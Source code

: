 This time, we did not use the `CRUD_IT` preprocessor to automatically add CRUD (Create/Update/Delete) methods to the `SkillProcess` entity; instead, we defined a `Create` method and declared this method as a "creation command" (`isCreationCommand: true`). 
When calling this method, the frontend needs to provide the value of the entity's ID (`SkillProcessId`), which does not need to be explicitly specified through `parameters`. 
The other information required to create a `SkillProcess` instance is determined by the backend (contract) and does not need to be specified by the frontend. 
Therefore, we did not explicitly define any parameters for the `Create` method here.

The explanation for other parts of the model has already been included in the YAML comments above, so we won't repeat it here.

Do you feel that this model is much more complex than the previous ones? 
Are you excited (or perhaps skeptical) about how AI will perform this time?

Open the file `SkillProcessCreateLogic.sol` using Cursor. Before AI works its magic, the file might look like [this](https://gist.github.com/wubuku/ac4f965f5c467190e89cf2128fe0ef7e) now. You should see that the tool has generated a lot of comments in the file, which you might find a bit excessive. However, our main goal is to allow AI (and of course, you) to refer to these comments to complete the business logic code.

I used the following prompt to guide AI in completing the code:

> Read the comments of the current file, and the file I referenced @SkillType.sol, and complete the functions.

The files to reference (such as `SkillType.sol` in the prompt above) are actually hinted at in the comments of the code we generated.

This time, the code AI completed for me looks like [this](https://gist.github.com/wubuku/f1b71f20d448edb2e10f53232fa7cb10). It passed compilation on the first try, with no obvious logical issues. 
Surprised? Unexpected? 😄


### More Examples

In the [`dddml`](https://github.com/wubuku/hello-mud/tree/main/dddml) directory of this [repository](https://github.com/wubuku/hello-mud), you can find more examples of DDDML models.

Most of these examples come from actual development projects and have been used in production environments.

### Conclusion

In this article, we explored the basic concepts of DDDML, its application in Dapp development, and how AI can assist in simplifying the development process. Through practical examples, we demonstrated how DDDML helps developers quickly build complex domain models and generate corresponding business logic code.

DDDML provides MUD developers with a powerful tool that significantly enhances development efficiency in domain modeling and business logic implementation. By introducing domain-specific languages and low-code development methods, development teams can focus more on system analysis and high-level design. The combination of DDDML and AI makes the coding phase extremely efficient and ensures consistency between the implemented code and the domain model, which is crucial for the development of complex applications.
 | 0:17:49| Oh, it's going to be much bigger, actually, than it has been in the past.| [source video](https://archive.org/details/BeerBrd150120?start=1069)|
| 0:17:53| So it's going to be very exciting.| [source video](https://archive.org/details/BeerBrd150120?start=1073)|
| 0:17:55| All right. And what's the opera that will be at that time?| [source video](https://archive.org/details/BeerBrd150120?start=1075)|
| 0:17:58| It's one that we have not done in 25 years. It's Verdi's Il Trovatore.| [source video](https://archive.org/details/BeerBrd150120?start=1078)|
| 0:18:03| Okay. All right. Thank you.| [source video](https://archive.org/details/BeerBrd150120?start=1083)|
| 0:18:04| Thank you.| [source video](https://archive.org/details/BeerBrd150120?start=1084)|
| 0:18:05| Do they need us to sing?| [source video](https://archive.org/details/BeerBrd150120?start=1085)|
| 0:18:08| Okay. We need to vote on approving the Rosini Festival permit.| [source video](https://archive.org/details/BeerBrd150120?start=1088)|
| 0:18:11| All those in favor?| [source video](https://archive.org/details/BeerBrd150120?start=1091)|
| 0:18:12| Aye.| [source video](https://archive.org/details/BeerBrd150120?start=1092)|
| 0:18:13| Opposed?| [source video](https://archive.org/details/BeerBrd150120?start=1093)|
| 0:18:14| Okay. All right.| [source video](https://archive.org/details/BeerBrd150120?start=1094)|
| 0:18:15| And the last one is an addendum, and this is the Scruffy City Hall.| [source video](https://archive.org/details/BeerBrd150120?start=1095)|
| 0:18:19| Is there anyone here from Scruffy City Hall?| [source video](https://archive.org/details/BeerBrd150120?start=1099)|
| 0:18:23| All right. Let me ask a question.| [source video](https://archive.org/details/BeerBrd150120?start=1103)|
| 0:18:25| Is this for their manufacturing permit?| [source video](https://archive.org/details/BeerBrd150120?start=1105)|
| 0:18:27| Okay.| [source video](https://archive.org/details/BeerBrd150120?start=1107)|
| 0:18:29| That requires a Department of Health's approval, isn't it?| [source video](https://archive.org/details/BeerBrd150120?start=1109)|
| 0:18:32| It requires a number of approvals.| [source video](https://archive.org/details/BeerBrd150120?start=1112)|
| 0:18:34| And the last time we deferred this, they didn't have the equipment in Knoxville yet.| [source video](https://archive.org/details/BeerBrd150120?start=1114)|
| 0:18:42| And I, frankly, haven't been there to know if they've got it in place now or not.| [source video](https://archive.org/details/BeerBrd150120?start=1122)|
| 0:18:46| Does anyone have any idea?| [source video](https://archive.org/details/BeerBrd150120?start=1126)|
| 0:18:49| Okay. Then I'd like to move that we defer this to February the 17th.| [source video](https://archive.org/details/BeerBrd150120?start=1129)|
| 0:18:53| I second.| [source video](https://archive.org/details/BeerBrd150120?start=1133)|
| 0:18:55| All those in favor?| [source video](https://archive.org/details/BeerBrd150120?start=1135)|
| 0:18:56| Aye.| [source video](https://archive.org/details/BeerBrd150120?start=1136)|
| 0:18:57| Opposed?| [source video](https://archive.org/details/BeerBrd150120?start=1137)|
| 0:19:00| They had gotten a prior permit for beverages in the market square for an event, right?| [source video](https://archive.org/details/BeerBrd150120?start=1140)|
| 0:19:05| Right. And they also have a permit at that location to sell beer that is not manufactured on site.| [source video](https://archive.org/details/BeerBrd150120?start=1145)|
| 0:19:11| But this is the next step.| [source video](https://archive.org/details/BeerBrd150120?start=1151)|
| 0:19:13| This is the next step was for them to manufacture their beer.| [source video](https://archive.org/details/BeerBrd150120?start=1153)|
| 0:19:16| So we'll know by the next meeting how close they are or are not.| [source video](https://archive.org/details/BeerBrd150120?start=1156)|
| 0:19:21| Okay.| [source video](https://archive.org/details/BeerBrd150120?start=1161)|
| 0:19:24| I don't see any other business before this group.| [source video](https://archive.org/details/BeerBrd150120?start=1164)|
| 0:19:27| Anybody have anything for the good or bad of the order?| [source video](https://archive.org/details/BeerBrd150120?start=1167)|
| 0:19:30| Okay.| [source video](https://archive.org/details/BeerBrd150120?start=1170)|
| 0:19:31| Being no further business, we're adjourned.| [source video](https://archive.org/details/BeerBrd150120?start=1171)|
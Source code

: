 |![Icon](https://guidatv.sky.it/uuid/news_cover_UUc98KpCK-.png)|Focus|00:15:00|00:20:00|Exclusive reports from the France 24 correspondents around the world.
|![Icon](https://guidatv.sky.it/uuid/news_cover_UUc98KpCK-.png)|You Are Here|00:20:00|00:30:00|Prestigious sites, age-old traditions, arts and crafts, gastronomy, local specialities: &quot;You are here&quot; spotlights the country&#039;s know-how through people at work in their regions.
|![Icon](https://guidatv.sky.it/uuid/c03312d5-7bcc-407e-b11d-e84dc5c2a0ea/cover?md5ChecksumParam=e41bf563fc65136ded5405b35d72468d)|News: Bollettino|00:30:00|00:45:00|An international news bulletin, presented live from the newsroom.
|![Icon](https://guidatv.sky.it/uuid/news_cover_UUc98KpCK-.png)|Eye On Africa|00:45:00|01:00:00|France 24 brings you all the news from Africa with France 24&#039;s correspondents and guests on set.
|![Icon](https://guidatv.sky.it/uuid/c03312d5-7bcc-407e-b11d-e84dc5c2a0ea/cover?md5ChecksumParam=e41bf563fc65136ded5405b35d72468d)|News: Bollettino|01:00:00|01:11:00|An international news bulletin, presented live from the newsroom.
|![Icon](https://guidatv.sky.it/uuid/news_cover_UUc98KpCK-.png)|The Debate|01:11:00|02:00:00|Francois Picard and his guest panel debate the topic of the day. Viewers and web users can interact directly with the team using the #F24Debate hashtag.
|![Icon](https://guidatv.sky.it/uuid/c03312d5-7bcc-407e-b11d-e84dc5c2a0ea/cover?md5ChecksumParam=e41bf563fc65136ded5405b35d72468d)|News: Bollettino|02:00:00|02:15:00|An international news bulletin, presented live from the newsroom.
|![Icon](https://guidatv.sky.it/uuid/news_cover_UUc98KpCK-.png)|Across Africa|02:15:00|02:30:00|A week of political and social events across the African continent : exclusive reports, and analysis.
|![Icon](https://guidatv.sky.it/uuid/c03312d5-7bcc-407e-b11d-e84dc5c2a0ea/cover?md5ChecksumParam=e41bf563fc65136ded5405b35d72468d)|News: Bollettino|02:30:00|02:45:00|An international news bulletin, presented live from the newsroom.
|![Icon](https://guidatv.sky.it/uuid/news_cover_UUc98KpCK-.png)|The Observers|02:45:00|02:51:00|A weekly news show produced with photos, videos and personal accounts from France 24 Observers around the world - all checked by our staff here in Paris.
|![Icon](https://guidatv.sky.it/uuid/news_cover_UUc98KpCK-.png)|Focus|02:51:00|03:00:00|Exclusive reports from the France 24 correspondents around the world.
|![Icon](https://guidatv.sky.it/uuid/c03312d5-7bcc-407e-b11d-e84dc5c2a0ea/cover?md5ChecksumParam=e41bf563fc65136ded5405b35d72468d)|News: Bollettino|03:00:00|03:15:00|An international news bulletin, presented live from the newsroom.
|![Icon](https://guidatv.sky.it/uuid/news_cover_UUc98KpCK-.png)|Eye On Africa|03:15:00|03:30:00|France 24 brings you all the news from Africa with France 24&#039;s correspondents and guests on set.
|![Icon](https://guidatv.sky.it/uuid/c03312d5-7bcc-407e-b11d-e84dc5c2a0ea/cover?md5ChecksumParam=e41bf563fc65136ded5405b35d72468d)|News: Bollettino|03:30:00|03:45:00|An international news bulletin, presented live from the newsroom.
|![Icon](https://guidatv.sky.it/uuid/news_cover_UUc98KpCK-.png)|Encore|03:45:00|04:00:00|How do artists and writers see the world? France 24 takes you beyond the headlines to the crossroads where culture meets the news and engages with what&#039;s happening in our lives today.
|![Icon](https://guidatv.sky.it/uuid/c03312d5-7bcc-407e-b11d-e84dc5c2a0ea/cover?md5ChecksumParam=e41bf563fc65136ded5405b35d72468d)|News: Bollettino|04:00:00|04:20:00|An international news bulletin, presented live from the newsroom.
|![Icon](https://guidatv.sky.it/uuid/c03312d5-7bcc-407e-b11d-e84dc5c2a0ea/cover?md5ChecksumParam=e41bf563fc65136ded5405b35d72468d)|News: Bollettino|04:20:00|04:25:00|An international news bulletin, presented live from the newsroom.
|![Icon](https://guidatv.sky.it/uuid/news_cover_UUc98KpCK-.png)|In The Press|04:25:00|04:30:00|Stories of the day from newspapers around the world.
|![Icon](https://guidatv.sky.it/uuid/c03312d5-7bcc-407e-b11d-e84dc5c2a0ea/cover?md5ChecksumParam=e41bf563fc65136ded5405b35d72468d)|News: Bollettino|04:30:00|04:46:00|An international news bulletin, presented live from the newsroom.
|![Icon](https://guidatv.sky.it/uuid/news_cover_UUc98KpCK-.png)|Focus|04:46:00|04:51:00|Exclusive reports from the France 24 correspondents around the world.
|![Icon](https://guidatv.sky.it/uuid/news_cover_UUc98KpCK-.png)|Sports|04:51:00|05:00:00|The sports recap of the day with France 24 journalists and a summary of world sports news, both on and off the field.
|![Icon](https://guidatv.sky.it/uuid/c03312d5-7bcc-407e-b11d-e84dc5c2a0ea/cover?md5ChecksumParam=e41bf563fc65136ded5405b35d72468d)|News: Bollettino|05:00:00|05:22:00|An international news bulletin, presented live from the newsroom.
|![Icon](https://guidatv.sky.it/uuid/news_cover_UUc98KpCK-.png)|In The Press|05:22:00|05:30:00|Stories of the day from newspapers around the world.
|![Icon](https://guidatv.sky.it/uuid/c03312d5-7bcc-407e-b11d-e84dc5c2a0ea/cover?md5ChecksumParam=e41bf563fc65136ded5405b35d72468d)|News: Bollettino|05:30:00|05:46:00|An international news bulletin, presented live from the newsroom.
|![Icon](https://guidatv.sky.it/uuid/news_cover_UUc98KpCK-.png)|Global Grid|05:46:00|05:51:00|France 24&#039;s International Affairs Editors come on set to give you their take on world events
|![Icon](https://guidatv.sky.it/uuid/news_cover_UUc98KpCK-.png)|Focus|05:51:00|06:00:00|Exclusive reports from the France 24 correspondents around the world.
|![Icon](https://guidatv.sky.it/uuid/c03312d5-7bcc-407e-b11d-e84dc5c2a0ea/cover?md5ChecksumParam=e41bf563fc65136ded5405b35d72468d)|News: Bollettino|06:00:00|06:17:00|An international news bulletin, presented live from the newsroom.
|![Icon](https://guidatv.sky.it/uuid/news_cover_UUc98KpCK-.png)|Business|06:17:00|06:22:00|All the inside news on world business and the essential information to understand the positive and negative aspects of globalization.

*TASK OBJECTIVE*:
Your reply should be a single number: the count of lines above that contain the word "around".

*RESULT FOR THIS TASK*:
7